TASK PROMPT →
Where does the string "users" appear in the records? Copy every line that contains it.

INPUT MATERIAL →
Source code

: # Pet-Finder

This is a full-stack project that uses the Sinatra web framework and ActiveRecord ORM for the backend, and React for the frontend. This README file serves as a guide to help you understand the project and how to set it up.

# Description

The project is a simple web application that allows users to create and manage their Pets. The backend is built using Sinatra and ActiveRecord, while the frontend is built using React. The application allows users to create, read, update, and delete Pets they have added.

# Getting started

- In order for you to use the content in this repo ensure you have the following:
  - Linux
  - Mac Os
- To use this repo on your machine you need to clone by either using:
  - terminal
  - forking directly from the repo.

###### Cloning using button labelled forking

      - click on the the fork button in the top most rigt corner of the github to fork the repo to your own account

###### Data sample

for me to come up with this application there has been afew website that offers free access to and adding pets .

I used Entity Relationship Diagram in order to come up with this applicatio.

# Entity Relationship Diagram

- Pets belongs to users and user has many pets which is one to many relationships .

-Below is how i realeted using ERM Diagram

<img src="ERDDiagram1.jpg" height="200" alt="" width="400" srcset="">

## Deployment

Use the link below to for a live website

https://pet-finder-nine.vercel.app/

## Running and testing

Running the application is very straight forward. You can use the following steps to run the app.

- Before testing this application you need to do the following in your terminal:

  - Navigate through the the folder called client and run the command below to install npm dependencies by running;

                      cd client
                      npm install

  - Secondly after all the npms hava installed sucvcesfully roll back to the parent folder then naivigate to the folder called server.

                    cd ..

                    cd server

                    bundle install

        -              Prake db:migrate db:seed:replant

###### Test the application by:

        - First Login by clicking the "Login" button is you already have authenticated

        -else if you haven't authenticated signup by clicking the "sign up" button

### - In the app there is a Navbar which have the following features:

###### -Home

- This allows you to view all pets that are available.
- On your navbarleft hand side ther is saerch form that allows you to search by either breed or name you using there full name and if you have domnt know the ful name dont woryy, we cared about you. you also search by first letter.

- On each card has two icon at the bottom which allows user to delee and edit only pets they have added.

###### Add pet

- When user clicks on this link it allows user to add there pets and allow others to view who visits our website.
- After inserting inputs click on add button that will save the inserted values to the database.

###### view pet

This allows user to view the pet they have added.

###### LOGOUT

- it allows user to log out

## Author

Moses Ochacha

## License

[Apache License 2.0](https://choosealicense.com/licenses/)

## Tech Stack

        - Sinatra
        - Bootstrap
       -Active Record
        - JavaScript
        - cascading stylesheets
--
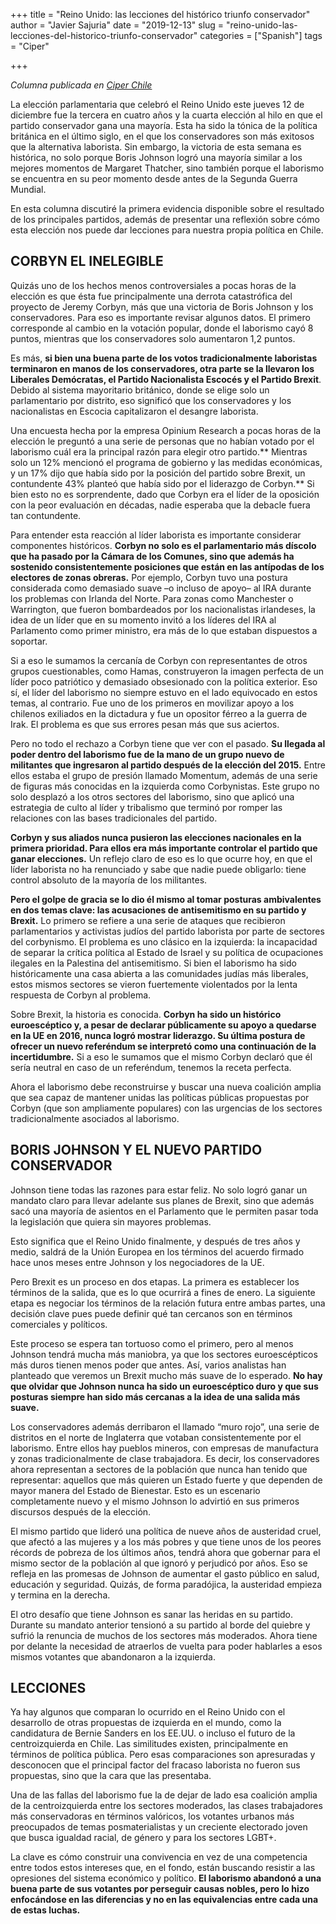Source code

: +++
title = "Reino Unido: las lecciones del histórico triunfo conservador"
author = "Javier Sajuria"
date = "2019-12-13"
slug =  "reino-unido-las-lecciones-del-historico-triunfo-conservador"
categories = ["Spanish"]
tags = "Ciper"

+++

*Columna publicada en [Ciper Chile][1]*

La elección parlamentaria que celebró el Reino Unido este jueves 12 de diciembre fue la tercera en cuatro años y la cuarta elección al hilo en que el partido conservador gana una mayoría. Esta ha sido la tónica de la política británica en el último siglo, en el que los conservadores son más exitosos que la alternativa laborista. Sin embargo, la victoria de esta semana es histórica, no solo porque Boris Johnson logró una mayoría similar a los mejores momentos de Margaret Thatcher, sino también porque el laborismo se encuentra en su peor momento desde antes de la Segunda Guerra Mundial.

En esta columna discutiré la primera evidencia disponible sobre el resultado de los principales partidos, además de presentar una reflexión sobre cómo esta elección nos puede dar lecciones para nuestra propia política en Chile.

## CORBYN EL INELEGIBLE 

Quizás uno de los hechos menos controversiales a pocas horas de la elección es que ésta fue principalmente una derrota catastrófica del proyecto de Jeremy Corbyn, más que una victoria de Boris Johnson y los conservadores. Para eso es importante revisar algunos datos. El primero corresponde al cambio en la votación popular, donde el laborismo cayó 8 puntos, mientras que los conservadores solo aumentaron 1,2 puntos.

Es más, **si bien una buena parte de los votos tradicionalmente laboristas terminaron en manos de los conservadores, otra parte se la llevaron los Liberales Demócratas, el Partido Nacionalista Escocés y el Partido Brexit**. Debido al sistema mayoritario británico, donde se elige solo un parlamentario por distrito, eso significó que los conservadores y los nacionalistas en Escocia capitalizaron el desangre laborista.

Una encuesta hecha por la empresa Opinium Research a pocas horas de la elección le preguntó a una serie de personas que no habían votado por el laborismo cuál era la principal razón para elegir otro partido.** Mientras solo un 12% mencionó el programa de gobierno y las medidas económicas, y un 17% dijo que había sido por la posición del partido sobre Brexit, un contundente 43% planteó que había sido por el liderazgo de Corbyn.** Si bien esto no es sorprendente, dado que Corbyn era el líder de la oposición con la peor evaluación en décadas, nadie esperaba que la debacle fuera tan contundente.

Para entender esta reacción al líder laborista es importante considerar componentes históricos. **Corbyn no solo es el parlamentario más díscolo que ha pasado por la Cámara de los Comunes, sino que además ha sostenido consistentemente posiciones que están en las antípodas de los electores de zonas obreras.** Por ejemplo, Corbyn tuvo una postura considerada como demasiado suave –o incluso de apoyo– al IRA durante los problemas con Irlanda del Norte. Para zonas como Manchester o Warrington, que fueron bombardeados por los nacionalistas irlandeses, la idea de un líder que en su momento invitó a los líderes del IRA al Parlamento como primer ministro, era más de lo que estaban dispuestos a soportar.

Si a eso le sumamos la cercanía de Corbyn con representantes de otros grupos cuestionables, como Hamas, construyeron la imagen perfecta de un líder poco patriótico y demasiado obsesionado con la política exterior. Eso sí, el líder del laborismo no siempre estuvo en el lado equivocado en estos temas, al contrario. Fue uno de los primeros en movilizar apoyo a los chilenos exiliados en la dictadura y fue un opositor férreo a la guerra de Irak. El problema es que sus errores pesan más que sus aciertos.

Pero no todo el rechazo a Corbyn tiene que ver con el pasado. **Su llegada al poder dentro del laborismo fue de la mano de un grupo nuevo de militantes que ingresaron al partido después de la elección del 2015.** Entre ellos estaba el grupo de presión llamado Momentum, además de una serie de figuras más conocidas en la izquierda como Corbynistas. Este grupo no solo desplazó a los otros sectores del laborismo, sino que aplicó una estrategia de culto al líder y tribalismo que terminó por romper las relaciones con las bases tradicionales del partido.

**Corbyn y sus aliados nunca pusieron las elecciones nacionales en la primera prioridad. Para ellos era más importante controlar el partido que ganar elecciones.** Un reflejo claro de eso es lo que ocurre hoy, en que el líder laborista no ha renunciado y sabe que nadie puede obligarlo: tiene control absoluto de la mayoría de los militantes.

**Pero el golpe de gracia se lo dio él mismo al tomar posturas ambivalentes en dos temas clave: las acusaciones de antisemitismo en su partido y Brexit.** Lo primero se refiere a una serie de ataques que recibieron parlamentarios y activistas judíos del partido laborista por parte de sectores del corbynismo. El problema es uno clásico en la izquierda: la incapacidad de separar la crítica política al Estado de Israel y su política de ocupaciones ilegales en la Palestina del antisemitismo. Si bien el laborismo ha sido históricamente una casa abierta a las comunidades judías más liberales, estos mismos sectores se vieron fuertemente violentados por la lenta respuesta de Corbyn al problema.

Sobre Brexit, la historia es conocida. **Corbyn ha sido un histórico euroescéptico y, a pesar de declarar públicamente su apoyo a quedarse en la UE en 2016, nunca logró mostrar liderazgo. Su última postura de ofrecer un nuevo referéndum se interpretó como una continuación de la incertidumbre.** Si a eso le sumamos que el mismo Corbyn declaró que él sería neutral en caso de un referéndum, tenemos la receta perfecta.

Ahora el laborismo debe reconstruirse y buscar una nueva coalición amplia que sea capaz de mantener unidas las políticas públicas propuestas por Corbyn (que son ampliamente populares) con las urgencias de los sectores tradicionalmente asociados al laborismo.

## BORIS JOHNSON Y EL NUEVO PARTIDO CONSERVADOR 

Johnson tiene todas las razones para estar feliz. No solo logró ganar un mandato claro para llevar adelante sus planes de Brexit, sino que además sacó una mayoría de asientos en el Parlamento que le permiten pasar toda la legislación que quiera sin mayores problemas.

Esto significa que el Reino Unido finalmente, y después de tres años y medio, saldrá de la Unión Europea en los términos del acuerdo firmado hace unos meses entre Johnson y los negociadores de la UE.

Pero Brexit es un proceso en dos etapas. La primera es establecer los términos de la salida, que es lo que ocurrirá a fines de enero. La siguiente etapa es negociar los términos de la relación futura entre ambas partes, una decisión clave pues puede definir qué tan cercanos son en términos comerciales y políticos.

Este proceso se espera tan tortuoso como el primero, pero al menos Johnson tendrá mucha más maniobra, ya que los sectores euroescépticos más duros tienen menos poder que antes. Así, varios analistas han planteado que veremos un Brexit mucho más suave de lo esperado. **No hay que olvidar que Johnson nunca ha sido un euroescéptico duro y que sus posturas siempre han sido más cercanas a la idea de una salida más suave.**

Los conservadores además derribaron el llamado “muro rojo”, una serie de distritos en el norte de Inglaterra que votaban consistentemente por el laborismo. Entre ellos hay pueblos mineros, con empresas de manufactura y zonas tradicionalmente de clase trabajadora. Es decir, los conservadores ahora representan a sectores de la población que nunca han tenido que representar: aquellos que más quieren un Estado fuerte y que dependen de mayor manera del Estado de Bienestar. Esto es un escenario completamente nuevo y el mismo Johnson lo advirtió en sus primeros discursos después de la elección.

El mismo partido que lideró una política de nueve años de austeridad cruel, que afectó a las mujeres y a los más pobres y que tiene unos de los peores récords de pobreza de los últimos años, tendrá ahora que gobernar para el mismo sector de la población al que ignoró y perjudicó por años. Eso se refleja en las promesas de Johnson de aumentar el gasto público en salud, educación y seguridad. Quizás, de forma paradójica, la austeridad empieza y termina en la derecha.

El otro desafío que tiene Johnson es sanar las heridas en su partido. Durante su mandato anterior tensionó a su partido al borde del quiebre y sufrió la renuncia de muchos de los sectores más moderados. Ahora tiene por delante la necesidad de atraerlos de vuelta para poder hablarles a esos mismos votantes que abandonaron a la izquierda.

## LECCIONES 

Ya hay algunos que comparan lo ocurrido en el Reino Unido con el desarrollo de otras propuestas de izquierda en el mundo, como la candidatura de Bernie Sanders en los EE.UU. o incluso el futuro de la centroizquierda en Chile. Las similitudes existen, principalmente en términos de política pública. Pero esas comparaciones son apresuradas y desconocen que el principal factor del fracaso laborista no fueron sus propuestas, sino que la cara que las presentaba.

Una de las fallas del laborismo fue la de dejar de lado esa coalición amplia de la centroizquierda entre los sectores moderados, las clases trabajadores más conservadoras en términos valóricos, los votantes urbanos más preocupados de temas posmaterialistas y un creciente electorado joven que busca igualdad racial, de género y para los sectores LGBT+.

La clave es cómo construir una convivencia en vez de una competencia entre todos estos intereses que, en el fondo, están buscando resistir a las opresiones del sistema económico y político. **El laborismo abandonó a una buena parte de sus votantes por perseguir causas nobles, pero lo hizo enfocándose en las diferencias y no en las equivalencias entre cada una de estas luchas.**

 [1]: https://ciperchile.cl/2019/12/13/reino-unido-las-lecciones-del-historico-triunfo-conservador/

REPLY →
The project is a simple web application that allows users to create and manage their Pets. The backend is built using Sinatra and ActiveRecord, while the frontend is built using React. The application allows users to create, read, update, and delete Pets they have added.
- Pets belongs to users and user has many pets which is one to many relationships .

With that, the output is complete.